Bill Freeman walks you through a septic tank repair and the adding of additional leach lines for an existing septic system on custom home project Freeman’s Construction is building in Ramona, CA. Thank you, Mike Tobiason, with Accurate Underground & Grading for a fantastic job!
Bill Freeman: Good morning. This is Bill Freeman, with Freeman’s Construction. We’re here waiting for an inspection on a septic system that we’ve just added onto and repaired. There was an existing system in here when we started this new house, and we just had to add onto it. There’s the new sewer line coming in, and as you can see, we had to repair the tank, because it was broken, and had an old clay pipe inside, which is what was in the old tanks. Here’s actually the piece that we took out of there. They always break off, and then you don’t get the right flow into the tank, and things can get plugged up.
Bill Freeman: As you can see, they’re a two-compartment tank, and you can see the new line we put in, and then there’s a new cap on top of that T. A lot of times, we will get a call from somebody saying that they smell sewer around their house, and if they’re on a septic system, what’s happened is that cap has either come off or it never got put on, and it allows the smell to go back up through the pipes, out the top of the house, and then depending on the airflow around the house, it will fall down along outside, and they maybe happen to have a barbecue that day, and doesn’t smell real good.

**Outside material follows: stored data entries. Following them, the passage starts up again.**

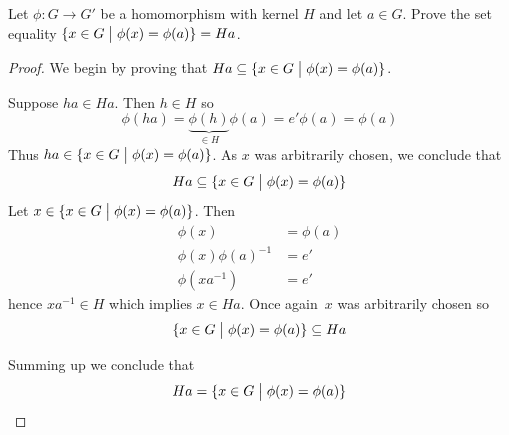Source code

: \begin{prob}[52 Fraleigh's p.135]
    Let $\phi : G \to G'$ be a homomorphism with kernel $H$ and 
    let $a \in G$. Prove the set equality $\{x \in G \bigm| 
    \phi(x) = \phi(a)\} = Ha$.
\end{prob}
\begin{proof}
    We begin by proving that $Ha \subseteq \{x \in G \bigm| 
    \phi(x) = \phi(a)\}$.

    Suppose $ha \in Ha$. 
    Then $h \in H$ so 
    \[
    \phi(ha) = \underbrace{\phi(h)}_{\in H} \phi(a) 
        = e' \phi(a) = \phi(a)
    \]
    Thus $ha \in \{x \in G \bigm| \phi(x) = \phi(a)\}$. As $x$ 
    was arbitrarily chosen, we conclude that 
    \[ 
        Ha\subseteq \{x \in G \bigm| \phi(x) 
        = \phi(a)\}
    \]
    Let $x \in \{x \in G \bigm| \phi(x) = \phi(a)\}$. 
    Then 
    \begin{align*}
        \phi(x) &= \phi(a) \\ 
        \phi(x) \phi(a)^{-1} &= e' \\ 
        \phi(x a^{-1}) &= e'
    \end{align*}
    hence $xa^{-1} \in H$ which implies $x \in Ha$.
    Once again $x$ was arbitrarily chosen so 
    \[
        \{x \in G \bigm| \phi(x) = \phi(a)\} \subseteq Ha
    \]
    
    Summing up we conclude that 
    \[
        Ha = \{x \in G \bigm| \phi(x) = \phi(a)\}
    \]
\end{proof}

\newpage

Bill Freeman: So anyway, it’s a two-compartment tank. Then it moves from this side, the solids stay in there, then comes over to this side, and we’ve also put a new outlet here. The effluent goes into this side and then flows out into the leach lines. We can see the repair that we did there, and then you can see all the roots that we pulled out of this tank. Because of those holes, it allowed the roots to get in and plug things up.
Bill Freeman: So then we did a repair down here, or not a repair, but we added onto the lines, and we used what’s called an infiltrator system in the place of the traditional rock and perforated pipe. You can see where we tied onto the end of the existing, and there’s the rock, and the four-inch perforated pipe, and then we have these new type infiltrators that we use, that are a dome shape, that go on the bottom of the trench, so they give you much more area that allows the water to go out. We had to add another 100 feet to give it the correct capacity for this particular house, which is based upon the bedroom count in the house.
Bill Freeman: Then you can see how we make the transition here down to another lower line. Once this line fills up, then it will fill up into this line, spill down over, and you have a dam here, so the water won’t cross over. Spills through that pipe, and then ties into the next level, which is approximately a foot to two foot lower, and that can vary depending on the grade of the terrain that you’re working on. Then you can see the new line here, if I jump over the ditch, that’s run, so this gets us up to the footage that we need to properly service the house.
Bill Freeman: So anyway, there’s your education for today, on septic systems. Hopefully, you don’t have to do this at your own house, but this is the way we do it, and a much better way to go, rather than use the rock and the four-inch pipe. Have a great day.